Choicest Cuts
Choicest cuts in the life I had, gone
Choices that I thought were mine
Choices faded into the depressive mists of time
Choices wrenched from weakening grip
Choices in my ability to something, like speech issues, frustrate
Choices in being who I wanted to be, seem blocked
Choices, in summing up for me, are now history
Parkinson’s wasn’t my choice?
Losing my sense of smell wasn’t my choice
Not being allowed to drive due to medication not my choice
Having an obsessive compulsive disorder wasn’t my choice
Starting conversations with hallucinations wasn’t my choice
Forgetting how to walk or staggering in the street, not my choice
Having a short term memory problem wasn’t my choices
Then again I chose to write these verses you read
Then again through my writing I have made new friends
Then again I can help others cope with my disability
Then again I can self-help, by writing down issues bothering me
Then again I can still perform on stage to exercise my throat
Then again I can still enable parts of society understand
Then again I can still show the world that I’m still here, it’s me!
<Deleted User> (4281)
Thu 15th May 2008 18:11
Phil, your poem shines.

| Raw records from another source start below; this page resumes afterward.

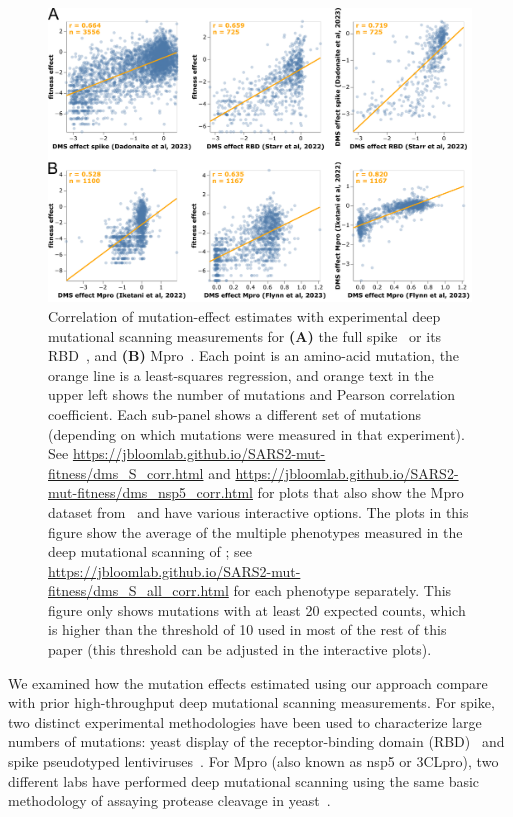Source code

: \documentclass[9pt,twocolumn,twoside]{gsajnl_modified}
\begin{document}
\begin{figure}
\centering
\includegraphics[width=0.7\linewidth]{figs/dms.png}
\caption{
Correlation of mutation-effect estimates with experimental deep mutational scanning measurements for {\bf (A)} the full spike~\citep{dadonaite2023pseudovirus} or its RBD~\citep{starr2022deep}, and {\bf (B)} Mpro~\citep{flynn2023,iketani2022functional}.
Each point is an amino-acid mutation, the orange line is a least-squares regression, and orange text in the upper left shows the number of mutations and Pearson correlation coefficient.
Each sub-panel shows a different set of mutations (depending on which mutations were measured in that experiment).
See \url{https://jbloomlab.github.io/SARS2-mut-fitness/dms_S_corr.html} and \url{https://jbloomlab.github.io/SARS2-mut-fitness/dms_nsp5_corr.html} for plots that also show the Mpro dataset from~\citep{flynn2022} and have various interactive options.
The plots in this figure show the average of the multiple phenotypes measured in the deep mutational scanning of \cite{starr2022deep}; see \url{https://jbloomlab.github.io/SARS2-mut-fitness/dms_S_all_corr.html} for each phenotype separately.
This figure only shows mutations with at least 20 expected counts, which is higher than the threshold of 10 used in most of the rest of this paper (this threshold can be adjusted in the interactive plots).
\label{fig:dms}
}
\end{figure}

We examined how the mutation effects estimated using our approach compare with prior high-throughput deep mutational scanning measurements.
For spike, two distinct experimental methodologies have been used to characterize large numbers of mutations: yeast display of the receptor-binding domain (RBD)~\citep{starr2020deep,starr2022deep} and spike pseudotyped lentiviruses~\citep{dadonaite2023pseudovirus}.
For Mpro (also known as nsp5 or 3CLpro), two different labs have performed deep mutational scanning using the same basic methodology of assaying protease cleavage in yeast~\citep{flynn2022,flynn2023,iketani2022functional}.
\end{document}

No one chooses to have a health problem. Life happens instant as day goes. Your write wonderfully worded and show your strength and courage to live as the day goes. You are a true fighter and that is a great attitude. Your words are educational for those who live with any illness. This one poem shows a person who decided to go against all odds in his life and teaches persevere the adversity.
God bless you and know that you are not alone.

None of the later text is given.